Este artículo viene a propósito del último eclipse visto en Norteamérica, para que se sepa cuál puede ser la trascendencia de un fenómeno natural como ése en determinados momentos de la historia.
Hace cien años, un hombre que había sido desde los 23 hasta los 32 un desconocido funcionario de tercera categoría de la Oficina Suiza de Patentes, trabajaba denodadamente en su estudio, luego del trabajo diario, persiguiendo y perfeccionando una teoría revolucionaria que explicase de una forma distinta el funcionamiento del Universo, teoría que a veces él mismo creía inverosímil: la Relatividad General.

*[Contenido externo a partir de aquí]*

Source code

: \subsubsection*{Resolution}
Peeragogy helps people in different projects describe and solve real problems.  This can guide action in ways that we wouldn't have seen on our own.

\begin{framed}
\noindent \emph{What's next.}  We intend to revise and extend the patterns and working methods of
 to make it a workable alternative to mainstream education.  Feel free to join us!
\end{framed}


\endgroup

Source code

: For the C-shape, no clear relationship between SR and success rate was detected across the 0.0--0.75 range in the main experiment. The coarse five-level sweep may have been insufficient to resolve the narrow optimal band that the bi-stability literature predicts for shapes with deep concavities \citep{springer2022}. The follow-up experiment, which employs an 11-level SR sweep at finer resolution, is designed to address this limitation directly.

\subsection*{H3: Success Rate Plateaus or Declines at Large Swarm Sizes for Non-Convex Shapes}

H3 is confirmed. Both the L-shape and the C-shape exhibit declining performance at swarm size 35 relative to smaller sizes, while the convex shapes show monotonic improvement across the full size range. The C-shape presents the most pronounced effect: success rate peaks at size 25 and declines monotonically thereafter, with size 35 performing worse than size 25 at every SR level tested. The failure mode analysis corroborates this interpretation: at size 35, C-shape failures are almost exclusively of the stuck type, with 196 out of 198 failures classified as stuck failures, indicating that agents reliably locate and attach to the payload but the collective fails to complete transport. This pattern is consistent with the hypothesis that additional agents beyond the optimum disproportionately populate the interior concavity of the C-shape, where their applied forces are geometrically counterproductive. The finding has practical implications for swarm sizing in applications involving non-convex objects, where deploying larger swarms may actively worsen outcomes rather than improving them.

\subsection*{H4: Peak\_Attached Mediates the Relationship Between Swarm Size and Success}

Pero aquel hombre tenía la capacidad de concentrarse por meses, e incluso años; se aferraba a su hipótesis como un perro a su hueso.
Entre marzo y junio de 1905, se incubaron en el pequeño estudio de Albert Einstein las teorías que revolucionarían para siempre las leyes de la física. Publica en su tiempo libre en los Annalen der Physik cuatro visionarios artículos, que para cualquier físico hubiesen sido la razón de una brillante carrera: uno que explicaba el movimiento browniano; otro que revelaba la ley del efecto fotoeléctrico; otro que desarrollaba la equivalencia entre energía y masa, y el último, que explicaba la relatividad especial.

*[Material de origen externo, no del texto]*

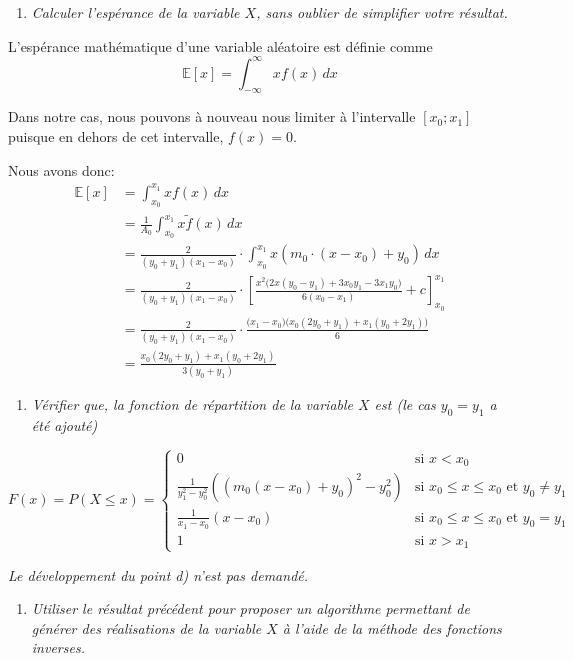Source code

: \documentclass[a4paper,11pt]{report}
\newcommand{\point}[2]{
	\vspace{0.2mm}
	\begin{enumerate}[\indent #1)]
	\item {\em #2}
	\end{enumerate}
}
\begin{document}
\point{c}{Calculer l'espérance de la variable $X$, sans oublier de simplifier votre résultat.}

L'espérance mathématique d'une variable aléatoire est définie comme
\begin{equation*}
	\mathbb{E}[x] = \int_{-\infty}^{\infty} x f(x) \,dx
\end{equation*}

Dans notre cas, nous pouvons à nouveau nous limiter à l'intervalle $[x_{0}; x_{1}]$ puisque en dehors de cet intervalle, $f(x)=0$.

Nous avons donc:
\begingroup
\addtolength{\jot}{1em}
\begin{align*}
\mathbb{E}[x] &= \int_{x_0}^{x_1} x f(x) \,dx \\
	&= \frac{1}{A_0} \int_{x_0}^{x_1} x \tilde{f}(x) \,dx \\
	&= \frac{2}{(y_0 + y_1)(x_1 - x_0)} \cdot \int_{x_0}^{x_1} x (m_0 \cdot (x - x_0) + y_0) \,dx \\
	&= \frac{2}{(y_0 + y_1)(x_1 - x_0)} \cdot \left[ \frac{x^2 \big(2x (y_0-y_1) + 3 x_0 y_1 - 3 x_1 y_0\big)}{6 (x_0-x_1)}+c \right]^{x_1}_{x_0} \\
	&= \frac{2}{(y_0 + y_1)(x_1 - x_0)} \cdot \frac{\big(x_1-x_0\big) \big(x_0 (2 y_0+y_1)+x_1 (y_0+2 y_1)\big)}{6} \\
	&= \frac{x_0 (2y_0 + y_1) + x_1 (y_0 + 2y_1)}{3 (y_0+y_1)}
\end{align*}
\endgroup

\point{d}{Vérifier que, la fonction de répartition de la variable $X$ est (le cas $y_0 = y_1$ a été ajouté)}
\begin{equation*}
	F(x) = P(X \leq x) = \left\lbrace \begin{array}{ll}
		0						& \text{si $x < x_0$} \\
		\frac{1}{y^2_1 - y^2_0} \left( \left( m_0 \left( x - x_0 \right) + y_0 \right)^2 - y^2_0 \right)	& \text{si $x_0 \leq x \leq x_0$ et $y_0 \ne y_1$} \\
		\frac{1}{x_1-x_0} \left( x - x_0 \right)	& \text{si $x_0 \leq x \leq x_0$ et $y_0 = y_1$} \\
		1 						& \text{si $x > x_1$}
	\end{array} \right.
\end{equation*}

{\em Le développement du point d) n'est pas demandé. }

\point{e}{Utiliser le résultat précédent pour proposer un algorithme permettant de générer des réalisations de la variable $X$ à l'aide de la méthode des fonctions inverses.}
\end{document}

Finalmente, a mediados de la segunda década del Siglo XX, la Teoría estaba lista para ser publicada. El solitario científico, en su estudio, cuando por fin cuadraron sus ecuaciones, rumió para sí mismo: “¡Dios Santo!, la teoría es correcta…”. Las ideas que el mundo tuviera desde 1687 sobre la gravitación universal y el movimiento celestial de los astros estaban a punto de ser echadas por tierra. Einstein idolatraba a Newton, el mayor científico de la historia de la humanidad, y por eso escribió: “Perdón, Newton”.
Pero la Teoría einsteniana tenía un problema que era difícil de resolver: su comprobación. El científico sionista había llegado al corolario de su Teoría solamente razonando, deduciendo, imaginando y visualizando las cosas. No era un empírico. En conclusión, todo era un brillante producto de su mente. Solamente un eclipse total de sol podría corroborar las extrañas y audaces ideas del físico alemán.

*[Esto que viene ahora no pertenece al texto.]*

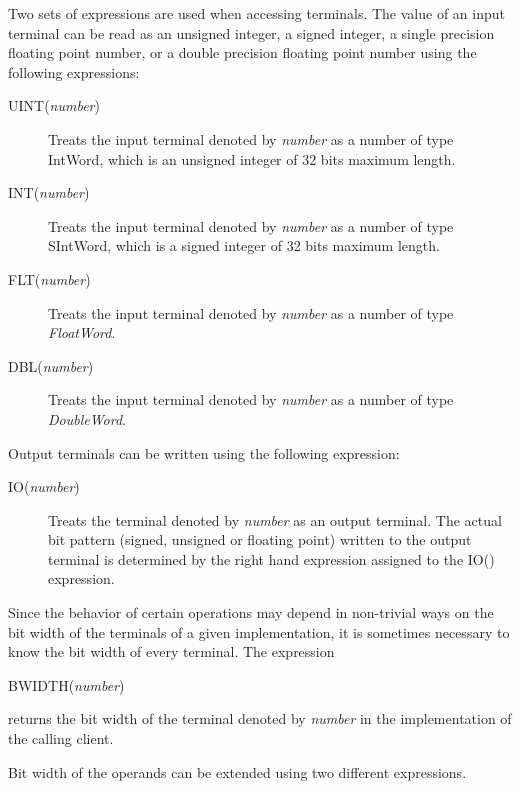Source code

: \documentclass[a4paper,twoside]{tceusermanual}
\begin{document}
Two sets of expressions are used when accessing terminals. The value of
an input terminal
can be read as an unsigned integer, a signed integer, a single precision 
floating point number, or
a double precision floating point number using the following expressions:
\begin{description}
\item[UINT(\emph{number})] %
  Treats the input terminal denoted by \emph{number} as a number of type
  IntWord, which is an unsigned integer of 32 bits maximum length.
\item[INT(\emph{number})] %
  Treats the input terminal denoted by \emph{number} as a number of type
  SIntWord, which is a signed integer of 32 bits maximum length.
\item[FLT(\emph{number})] %
  Treats the input terminal denoted by \emph{number} as a number of type
  \emph{FloatWord}.
\item[DBL(\emph{number})] %
  Treats the input terminal denoted by \emph{number} as a number of type
  \emph{DoubleWord}.
\end{description}

Output terminals can be written using the following expression:
\begin{description}
\item[IO(\emph{number})] %
   Treats the terminal denoted by \emph{number} as an output terminal.
   The actual bit pattern (signed, unsigned or floating point) written to
   the output terminal is determined by the right hand expression
   assigned to the IO() expression.
\end{description}

Since the behavior of certain operations may depend in non-trivial ways on
the bit width of the terminals of a given implementation, it is sometimes
necessary to know the bit width of every terminal.  The expression
\begin{description}
\item[BWIDTH(\emph{number})]
\end{description}
returns the bit width of the terminal denoted by \emph{number} in the
implementation of the calling client.

Bit width of the operands can be extended using two different expressions.
\end{document}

Para Newton, la luz no tenía masa, para Einstein, sí, y por tanto, al pasar cerca de un cuerpo celeste tan grande como el sol, tendría que curvarse por la fuerza gravitatoria, que en realidad es la deformación del espacio. Si Einstein estaba en lo cierto, la luz de las estrellas que pasase cerca del sol tendría que desviarse un tanto. En 1916 hubo un eclipse, pero las pruebas se vieron frustradas por la Gran Guerra; en 1918 hubo otro, pero densos nubarrones bloquearon la oportunidad de confirmar la Teoría. Einstein, como lo estuvo muchas veces en su vida, se hallaba muy desanimado y deprimido. Finalmente, en mayo de 1919, un astrónomo llamado Arthur Eddington logró la magna empresa. En noviembre del mismo año, el mundo se enteraba de que casi todo lo que hasta ese momento supo sobre la actividad del cosmos era falso. En los siguientes años, a pesar de los reparos que los científicos ponían, la Teoría se fue comprobando.
Tal lo que ocurrió hace un siglo. La Teoría de Einstein es compleja, simple y hermosa, inusitadamente hermosa. Y esto no es inspiración. Es trabajo, perseverancia, disciplina y método.
Si tenéis la suerte de observar un eclipse total de sol, fijaos en los puntos de luz que están alrededor de la corona de luz, y no olvidéis que, ahí donde los veis, en realidad no están.